Data Suppression: Everything You Need to Know
Certain critical data on school performance or student subject evaluations are erased or deleted through the data suppression process. This is usually done to maintain the privacy of the owners of these datasets.
Apart from students, data suppression can also help protect the privacy, identities, and personal information of individual teachers or administrators. The process is used whenever there’s a possibility that the information included in a publicly available report could be used to deduce or reveal the identities of particular individuals.
Though data suppression may appear to be similar to data masking, it’s a distinct process. Data suppression involves deleting or removing the entire information, which is commonly contained in publicly shared reports and files. In contrast, confidential information is encrypted in a database or file or concealed from view with data masking. However, individuals with the proper passwords or authorization codes can access the masked data.
When school districts and state education agencies share data with third parties like researchers or contractors or publicly, they need to take steps to safeguard individual privacy. Thus, they suppress data, such as names and social security numbers, which will directly disclose the identity of individuals. Additionally, they’ll also suppress selected information to modify datasets, which could have otherwise exposed the identities of particular students even when the data apparently contained no personally identifiable information. An example could be a small rural school that has two students of color.

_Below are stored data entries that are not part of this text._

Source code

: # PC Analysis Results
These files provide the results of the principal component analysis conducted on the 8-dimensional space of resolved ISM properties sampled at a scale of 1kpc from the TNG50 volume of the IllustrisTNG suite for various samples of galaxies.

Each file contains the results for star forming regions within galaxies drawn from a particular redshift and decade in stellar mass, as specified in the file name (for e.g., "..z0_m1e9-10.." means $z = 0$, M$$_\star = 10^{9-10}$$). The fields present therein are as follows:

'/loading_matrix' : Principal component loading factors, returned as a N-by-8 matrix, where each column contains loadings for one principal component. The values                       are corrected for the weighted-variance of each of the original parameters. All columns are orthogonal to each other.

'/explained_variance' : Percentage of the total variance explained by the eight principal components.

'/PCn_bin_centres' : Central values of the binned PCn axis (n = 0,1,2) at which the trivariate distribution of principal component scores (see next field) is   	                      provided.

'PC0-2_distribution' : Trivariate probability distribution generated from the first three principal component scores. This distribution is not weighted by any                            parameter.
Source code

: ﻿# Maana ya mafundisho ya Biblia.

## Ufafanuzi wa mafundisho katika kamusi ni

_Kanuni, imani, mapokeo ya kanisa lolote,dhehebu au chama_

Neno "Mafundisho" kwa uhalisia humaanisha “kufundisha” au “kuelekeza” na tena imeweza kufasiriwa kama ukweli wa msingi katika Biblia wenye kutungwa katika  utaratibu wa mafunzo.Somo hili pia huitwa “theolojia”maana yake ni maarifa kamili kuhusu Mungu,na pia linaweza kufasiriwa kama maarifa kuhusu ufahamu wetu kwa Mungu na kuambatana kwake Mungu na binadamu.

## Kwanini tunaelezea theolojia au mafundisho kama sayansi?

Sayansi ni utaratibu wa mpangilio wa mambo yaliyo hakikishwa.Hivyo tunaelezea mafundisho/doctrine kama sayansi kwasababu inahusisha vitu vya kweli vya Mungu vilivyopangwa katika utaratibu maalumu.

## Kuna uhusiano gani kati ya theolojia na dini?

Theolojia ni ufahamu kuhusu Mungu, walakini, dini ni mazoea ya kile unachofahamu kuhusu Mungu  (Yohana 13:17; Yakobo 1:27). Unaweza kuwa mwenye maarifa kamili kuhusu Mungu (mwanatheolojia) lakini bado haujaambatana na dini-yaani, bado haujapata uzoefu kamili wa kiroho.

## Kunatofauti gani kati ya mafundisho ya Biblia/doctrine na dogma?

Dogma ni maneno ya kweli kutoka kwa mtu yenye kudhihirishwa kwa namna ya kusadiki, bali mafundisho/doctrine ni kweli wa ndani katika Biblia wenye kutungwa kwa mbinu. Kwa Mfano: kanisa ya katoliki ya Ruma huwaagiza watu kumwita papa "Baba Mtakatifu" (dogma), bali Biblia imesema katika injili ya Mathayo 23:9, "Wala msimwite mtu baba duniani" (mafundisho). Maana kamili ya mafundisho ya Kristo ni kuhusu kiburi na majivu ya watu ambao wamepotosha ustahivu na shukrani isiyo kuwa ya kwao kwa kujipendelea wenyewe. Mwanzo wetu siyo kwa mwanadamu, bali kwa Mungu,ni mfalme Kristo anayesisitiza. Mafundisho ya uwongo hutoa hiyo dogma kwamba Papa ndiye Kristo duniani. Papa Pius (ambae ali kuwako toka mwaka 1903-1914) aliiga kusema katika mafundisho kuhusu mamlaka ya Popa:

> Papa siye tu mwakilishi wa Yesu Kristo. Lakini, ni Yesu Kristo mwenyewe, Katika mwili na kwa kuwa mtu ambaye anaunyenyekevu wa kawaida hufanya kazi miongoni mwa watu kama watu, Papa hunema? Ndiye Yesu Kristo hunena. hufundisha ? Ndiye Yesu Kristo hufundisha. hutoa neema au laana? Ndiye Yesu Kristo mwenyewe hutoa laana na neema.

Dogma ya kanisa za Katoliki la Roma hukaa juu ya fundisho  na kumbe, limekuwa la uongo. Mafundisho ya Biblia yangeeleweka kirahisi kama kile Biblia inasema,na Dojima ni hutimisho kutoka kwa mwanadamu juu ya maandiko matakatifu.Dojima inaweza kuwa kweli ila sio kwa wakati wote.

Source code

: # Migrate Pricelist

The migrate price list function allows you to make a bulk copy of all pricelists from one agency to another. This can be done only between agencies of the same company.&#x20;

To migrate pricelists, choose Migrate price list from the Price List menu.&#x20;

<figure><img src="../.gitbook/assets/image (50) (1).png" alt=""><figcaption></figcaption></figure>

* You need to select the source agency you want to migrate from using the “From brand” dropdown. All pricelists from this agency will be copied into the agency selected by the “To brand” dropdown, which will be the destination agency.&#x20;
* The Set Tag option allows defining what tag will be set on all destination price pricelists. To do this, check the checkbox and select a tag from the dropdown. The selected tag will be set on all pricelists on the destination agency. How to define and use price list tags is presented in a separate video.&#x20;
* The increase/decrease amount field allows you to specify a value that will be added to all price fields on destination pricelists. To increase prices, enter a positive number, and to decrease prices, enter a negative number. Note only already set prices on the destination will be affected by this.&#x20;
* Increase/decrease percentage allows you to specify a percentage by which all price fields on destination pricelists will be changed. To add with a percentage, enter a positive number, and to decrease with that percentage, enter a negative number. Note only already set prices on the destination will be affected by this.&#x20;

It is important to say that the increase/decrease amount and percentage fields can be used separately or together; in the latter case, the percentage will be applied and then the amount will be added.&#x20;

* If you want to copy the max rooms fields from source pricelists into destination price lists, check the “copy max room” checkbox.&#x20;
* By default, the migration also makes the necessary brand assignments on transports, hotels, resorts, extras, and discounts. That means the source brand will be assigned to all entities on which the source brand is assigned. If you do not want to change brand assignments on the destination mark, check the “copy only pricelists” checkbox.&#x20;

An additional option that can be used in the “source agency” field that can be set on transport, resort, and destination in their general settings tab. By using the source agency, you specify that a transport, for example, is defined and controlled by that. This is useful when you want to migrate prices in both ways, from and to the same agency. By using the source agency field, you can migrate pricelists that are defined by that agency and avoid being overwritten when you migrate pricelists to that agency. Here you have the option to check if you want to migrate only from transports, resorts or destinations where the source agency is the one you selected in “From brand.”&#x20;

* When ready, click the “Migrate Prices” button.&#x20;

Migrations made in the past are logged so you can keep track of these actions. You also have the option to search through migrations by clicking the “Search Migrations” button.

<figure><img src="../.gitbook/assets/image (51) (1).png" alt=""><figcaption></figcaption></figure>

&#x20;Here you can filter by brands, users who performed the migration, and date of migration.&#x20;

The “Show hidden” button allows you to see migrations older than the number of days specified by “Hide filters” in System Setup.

In case the school records contain, for instance, graduation rates or test scores for different racial subgroups, the identity of Hispanic, African American, or Asian students could be unintentionally revealed even though the data is otherwise “anonymous.” In other words, people familiar with the school or know who the minority students are could deduce which specific students earned which test scores by simply looking at the data. This is why districts, states, and schools may suppress certain data when subgroups are extremely small, as such datasets can possibly help to connect otherwise anonymous data to particular students.
Another use of data suppression could be when reporting percentages. If a report shows that a school’s zero or 100 percent of students in a particular grade scored at a specific level in an examination, any individual familiar with the school would have learned personal information about specific students. To prevent such occurrences, state districts and education agencies typically have data suppression policies that outline data types, which need to be suppressed in particular situations.